> _Task goal_:
The lines below starting at the line containing "certificate issuer attributes" and ending at the line containing "o non critica, se" are to be repeated exactly, with both ends kept and nothing else added.

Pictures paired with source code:
····················

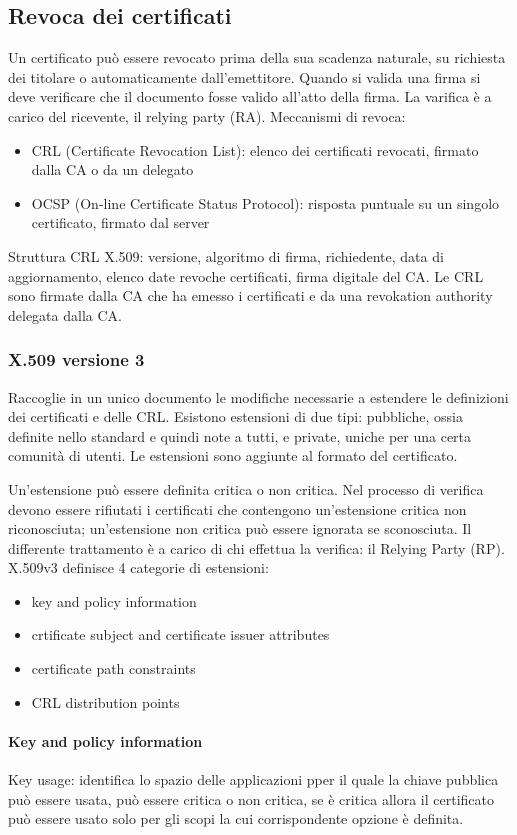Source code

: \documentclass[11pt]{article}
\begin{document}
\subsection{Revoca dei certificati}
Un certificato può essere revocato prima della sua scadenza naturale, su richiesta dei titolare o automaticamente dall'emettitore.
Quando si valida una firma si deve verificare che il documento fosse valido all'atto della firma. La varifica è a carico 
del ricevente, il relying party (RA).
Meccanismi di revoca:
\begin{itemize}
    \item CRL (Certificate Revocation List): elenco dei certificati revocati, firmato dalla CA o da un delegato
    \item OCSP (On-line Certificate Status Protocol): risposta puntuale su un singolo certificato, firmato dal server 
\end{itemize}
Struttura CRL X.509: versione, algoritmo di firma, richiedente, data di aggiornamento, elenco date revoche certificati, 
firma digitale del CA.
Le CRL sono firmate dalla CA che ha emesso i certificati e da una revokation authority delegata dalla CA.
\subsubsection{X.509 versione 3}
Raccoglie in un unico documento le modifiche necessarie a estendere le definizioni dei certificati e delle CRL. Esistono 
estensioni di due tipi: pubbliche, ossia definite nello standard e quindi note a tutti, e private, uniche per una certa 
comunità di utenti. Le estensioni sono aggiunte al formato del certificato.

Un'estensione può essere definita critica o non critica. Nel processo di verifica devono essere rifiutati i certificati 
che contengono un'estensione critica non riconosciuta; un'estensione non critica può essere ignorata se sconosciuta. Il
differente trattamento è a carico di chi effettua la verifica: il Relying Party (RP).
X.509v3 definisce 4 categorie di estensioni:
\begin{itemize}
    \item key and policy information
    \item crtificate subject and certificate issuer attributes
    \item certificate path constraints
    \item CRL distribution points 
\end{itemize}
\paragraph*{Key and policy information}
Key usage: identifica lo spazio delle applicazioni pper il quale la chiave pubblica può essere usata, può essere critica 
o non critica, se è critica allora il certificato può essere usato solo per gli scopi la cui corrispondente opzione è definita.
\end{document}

····················

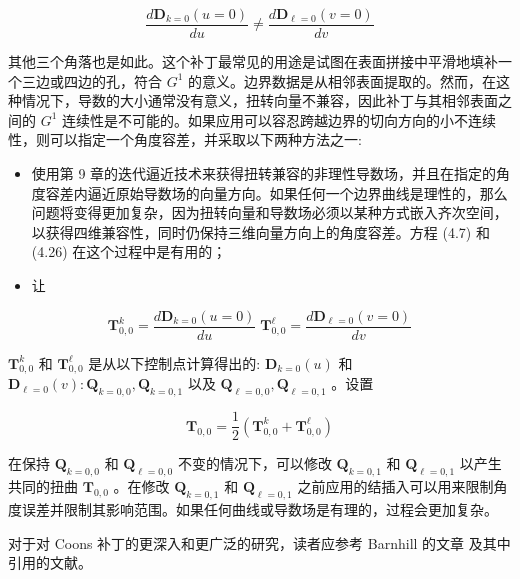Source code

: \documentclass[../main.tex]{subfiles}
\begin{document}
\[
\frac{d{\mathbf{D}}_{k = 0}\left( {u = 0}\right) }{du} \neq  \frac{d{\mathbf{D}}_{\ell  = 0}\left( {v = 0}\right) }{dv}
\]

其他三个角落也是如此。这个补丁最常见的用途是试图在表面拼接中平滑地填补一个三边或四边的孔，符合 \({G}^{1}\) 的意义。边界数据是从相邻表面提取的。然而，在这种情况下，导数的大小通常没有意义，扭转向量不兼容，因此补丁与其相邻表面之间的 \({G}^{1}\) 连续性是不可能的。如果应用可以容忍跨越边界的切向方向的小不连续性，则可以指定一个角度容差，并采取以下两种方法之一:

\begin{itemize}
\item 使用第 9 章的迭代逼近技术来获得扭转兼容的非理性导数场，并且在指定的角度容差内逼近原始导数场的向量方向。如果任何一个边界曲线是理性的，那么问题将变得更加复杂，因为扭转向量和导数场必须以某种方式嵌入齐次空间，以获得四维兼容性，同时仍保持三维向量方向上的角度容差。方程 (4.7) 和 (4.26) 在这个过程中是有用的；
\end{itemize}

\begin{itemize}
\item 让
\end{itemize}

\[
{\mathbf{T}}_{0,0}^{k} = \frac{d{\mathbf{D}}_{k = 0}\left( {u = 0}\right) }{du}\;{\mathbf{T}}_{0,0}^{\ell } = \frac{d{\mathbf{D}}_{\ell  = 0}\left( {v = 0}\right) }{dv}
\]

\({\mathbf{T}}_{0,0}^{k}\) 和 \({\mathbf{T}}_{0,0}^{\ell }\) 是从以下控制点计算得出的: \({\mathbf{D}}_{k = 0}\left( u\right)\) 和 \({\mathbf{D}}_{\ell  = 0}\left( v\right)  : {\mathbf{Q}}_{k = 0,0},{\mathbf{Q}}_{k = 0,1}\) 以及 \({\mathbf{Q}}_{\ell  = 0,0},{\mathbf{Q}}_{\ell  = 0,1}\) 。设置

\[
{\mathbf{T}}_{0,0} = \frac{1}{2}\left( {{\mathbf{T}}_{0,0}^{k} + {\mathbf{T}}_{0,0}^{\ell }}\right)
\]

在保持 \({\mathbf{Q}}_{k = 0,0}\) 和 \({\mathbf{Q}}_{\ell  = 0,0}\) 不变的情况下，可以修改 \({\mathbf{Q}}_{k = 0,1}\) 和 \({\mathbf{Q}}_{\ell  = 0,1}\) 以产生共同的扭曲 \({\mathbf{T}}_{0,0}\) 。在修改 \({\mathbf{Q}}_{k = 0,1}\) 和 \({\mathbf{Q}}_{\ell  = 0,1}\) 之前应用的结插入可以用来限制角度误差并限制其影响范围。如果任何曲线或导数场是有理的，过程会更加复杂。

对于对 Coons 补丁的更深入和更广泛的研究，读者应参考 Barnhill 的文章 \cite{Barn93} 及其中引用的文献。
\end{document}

····················

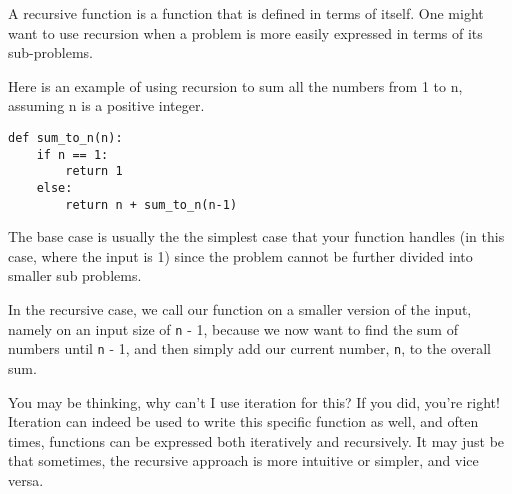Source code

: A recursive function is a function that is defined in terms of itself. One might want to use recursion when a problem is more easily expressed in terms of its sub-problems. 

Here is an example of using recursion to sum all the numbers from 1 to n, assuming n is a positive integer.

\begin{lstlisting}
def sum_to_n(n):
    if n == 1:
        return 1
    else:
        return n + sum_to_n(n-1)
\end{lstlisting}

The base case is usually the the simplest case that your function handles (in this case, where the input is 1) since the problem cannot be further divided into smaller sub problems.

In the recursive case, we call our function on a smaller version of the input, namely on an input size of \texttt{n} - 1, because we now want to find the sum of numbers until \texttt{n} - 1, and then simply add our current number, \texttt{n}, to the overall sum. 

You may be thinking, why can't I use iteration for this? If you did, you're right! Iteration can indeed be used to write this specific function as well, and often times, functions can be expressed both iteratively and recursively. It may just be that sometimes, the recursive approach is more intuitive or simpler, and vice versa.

····················

> _Answer box_:
    \item crtificate subject and certificate issuer attributes
    \item certificate path constraints
    \item CRL distribution points 
\end{itemize}
\paragraph*{Key and policy information}
Key usage: identifica lo spazio delle applicazioni pper il quale la chiave pubblica può essere usata, può essere critica 
o non critica, se è critica allora il certificato può essere usato solo per gli scopi la cui corrispondente opzione è definita.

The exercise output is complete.